« Ensuite je suis parti à la recherche de mon enfance », écrit Franck Venaille dès la première phrase de L’enfant rouge.
Le livre est ancré au cœur du onzième arrondissement, là où il a
grandi, et plus particulièrement dans la rue Paul Bert. Il confie, en un
monologue intime et intense qui court sur une centaine de pages, ce que
furent ses premières années dans ce quartier populaire. Il le fait en
suivant les pas de Moi de onze ans, le gamin qui apparaissait déjà, en 2003, dans Hourra les morts !
C’est ainsi qu’il se pose, s’installe dans une époque, celle
d’après-guerre, pour sillonner les rues en piochant dans sa mémoire.
« Je me nomme Franck Venaille et je sais que mon enfance m’attend dans cette rue Paul Bert proche si proche du Bazar rouge que je salue. Ça. Je me souviens parfaitement de ce vaste entrepôt que, de mémoire, je situe entre la rue de Cîteaux et le faubourg Saint-Antoine.
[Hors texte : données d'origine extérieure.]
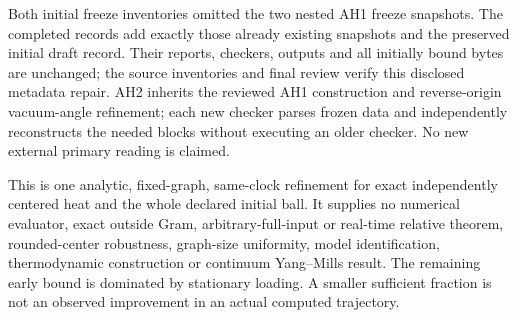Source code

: Both initial freeze inventories omitted the two nested AH1 freeze snapshots. The completed records add exactly those already existing snapshots and the preserved initial draft record. Their reports, checkers, outputs and all initially bound bytes are unchanged; the source inventories and final review verify this disclosed metadata repair. AH2 inherits the reviewed AH1 construction and reverse-origin vacuum-angle refinement; each new checker parses frozen data and independently reconstructs the needed blocks without executing an older checker. No new external primary reading is claimed.

This is one analytic, fixed-graph, same-clock refinement for exact independently centered heat and the whole declared initial ball. It supplies no numerical evaluator, exact outside Gram, arbitrary-full-input or real-time relative theorem, rounded-center robustness, graph-size uniformity, model identification, thermodynamic construction or continuum Yang--Mills result. The remaining early bound is dominated by stationary loading. A smaller sufficient fraction is not an observed improvement in an actual computed trajectory.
On communiquait d’un étage à l’autre par un large escalier en colimaçon. »
Il se réapproprie la géographie des lieux, revoit l’école communale
de garçons de la rue Titon, les élèves Frankel et Klugman (qui ont, par
miracle, « échappé aux convois »), la bibliothèque Forney, la cave qui
servait de refuge pendant les bombardements, des silhouettes qui
sortaient d’une brasserie et d’autres qui s’évaporaient derrière les
portes cochères.
« J’avance lentement. Je connais les richesses installées derrière
chaque porte cochère. Il existe une grande logique mentale chez Moi de onze ans. On pourrait même se demander si, très jeune, il ne s’est pas voué à la recherche du point extrême de la douleur. »
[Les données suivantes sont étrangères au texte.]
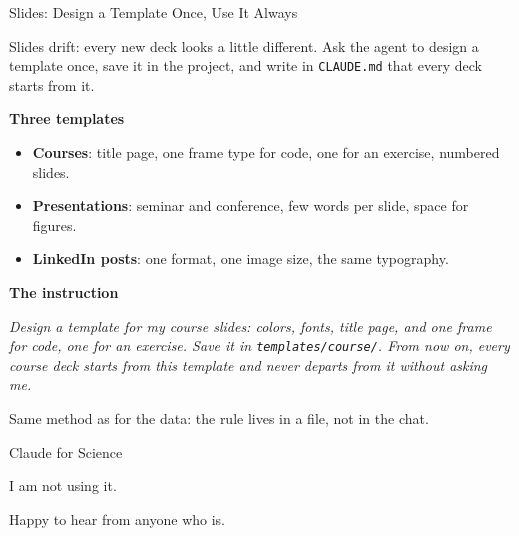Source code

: \documentclass[svgnames,x11names,dvipsnames]{beamer}
\newcommand{\chg}[1]{{\bfseries #1}}
\renewcommand{\chg}[1]{#1}
\begin{document}
\begin{frame}{\chg{Slides: Design a Template Once, Use It Always}}

\small
\chg{Slides drift: every new deck looks a little different. Ask the agent to design a template once, save it in the project, and write in \texttt{CLAUDE.md} that every deck starts from it.}

\vspace{0.3cm}

\textbf{\chg{Three templates}}
\begin{itemize}
    \setlength{\itemsep}{3pt}
    \item \chg{\textbf{Courses}: title page, one frame type for code, one for an exercise, numbered slides.}
    \item \chg{\textbf{Presentations}: seminar and conference, few words per slide, space for figures.}
    \item \chg{\textbf{LinkedIn posts}: one format, one image size, the same typography.}
\end{itemize}

\vspace{0.3cm}

\textbf{\chg{The instruction}}

\vspace{0.1cm}
{\footnotesize \chg{\textit{Design a template for my course slides: colors, fonts, title page, and one frame for code, one for an exercise. Save it in \texttt{templates/course/}. From now on, every course deck starts from this template and never departs from it without asking me.}}}

\vspace{0.3cm}

\chg{Same method as for the data: the rule lives in a file, not in the chat.}

\end{frame}

\begin{frame}{\chg{Claude for Science}}

\centering
\vfill
\Large \chg{I am not using it.}

\vspace{0.6cm}

\normalsize
\chg{Happy to hear from anyone who is.}
\vfill

\end{frame}

\end{document}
Il découvre le monde, circule dans les rues, prend un peu d’âge, s’initie à la lutte des classes, vend l’Huma Dimanche,
fréquente les militants, s’interroge, apprécie surtout l’attitude de
l’Italien Enrico B., « véritable fruit rouge, celui qui a compris que
c’est le peuple allié aux autres forces politiques progressistes qui
fait la révolution ». Il écoute, se forge ses propres convictions, se
heurte aux « cardinaux rouges », les gardiens de la doctrine, lit
beaucoup, surtout Baudelaire, écrit, se lie d’amitié avec un merle qu’il
nomme Avril et qui l’accompagne dans ses périples.
« Alors je mène le combat et je dis : ne laissez pas les merles noirs
être, par le chagrin, traversés. Protégez-les. Oui, que quelqu’un
s’engage à lutter. Tel un Partisan. Je porte une grande douleur à l’âme,
répète encore Avril. Ma sensibilité est blessée. J’ai vu des hommes qui
longeaient les murs de l’hôpital. C’était au petit jour. Et j’ai
ressenti quelque chose qui ressemblait à la souffrance. »
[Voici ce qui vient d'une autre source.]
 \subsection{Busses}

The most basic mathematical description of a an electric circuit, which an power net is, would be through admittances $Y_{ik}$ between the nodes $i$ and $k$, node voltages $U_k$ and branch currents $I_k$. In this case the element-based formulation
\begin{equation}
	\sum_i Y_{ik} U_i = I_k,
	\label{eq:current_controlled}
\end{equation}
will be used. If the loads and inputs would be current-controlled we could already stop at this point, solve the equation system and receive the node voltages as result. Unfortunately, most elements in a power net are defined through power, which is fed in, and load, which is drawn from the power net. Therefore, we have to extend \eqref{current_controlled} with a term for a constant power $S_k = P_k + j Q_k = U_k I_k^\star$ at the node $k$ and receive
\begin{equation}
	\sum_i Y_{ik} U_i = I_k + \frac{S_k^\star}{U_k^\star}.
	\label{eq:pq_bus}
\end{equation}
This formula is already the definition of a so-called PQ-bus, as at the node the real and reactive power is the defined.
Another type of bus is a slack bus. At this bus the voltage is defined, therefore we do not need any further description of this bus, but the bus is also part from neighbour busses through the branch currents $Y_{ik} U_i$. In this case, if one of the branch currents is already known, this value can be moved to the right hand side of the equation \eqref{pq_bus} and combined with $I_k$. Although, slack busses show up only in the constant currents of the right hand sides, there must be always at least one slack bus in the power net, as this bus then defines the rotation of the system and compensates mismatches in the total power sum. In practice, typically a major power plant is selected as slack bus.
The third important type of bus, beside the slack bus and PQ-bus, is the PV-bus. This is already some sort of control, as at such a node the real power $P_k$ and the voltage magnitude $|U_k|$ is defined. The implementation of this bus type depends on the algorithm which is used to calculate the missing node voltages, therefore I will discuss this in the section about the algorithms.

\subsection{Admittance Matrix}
Si Moi de onze ans grandit et bouge dans le temps, il reste
néanmoins toujours tapi dans la tête de l’homme Venaille. Qui poursuit
sa route en lui décochant des clins d’œil complices. Le livre s’arrête
au moment où il lui faut monter « dans l’un de ces lourds camions
militaires » qui l’emporte en Algérie.
« La rue Paul Bert est un chant triste dans le soir. On y joue
des airs qui font frissonner. Longuement. Et l’homme des colères
imprévisibles sort de sa poche une image le représentant, enfant. Moi ! À
onze ans. Dans une page consacrée aux écrivains. »
Tout l’univers de celui qui n’aura jamais cessé d’observer « la
multitude de nuages cachant la vie réelle » se retrouve ici. Il y a son
lyrisme percutant, le réalisme qu’il y instille, sa mélancolie, ses
étonnements, ses révoltes, ses engagements, ses longs arpentages des
quartiers déshérités et son indéfectible lien à l’enfance. L’angoisse se
fait discrète. Elle viendra plus tard. L’enfant rouge, publié quelques semaines après la mort de son auteur, n’est pas seulement le dernier livre de Franck Venaille, il est aussi celui des commencements.
Franck Venaille : L’enfant rouge, Mercure de France.
Bel article de Josse. Il y a d'assez longues citations, c'est important car on peut ainsi avoir une idée de l'écriture de Venaille.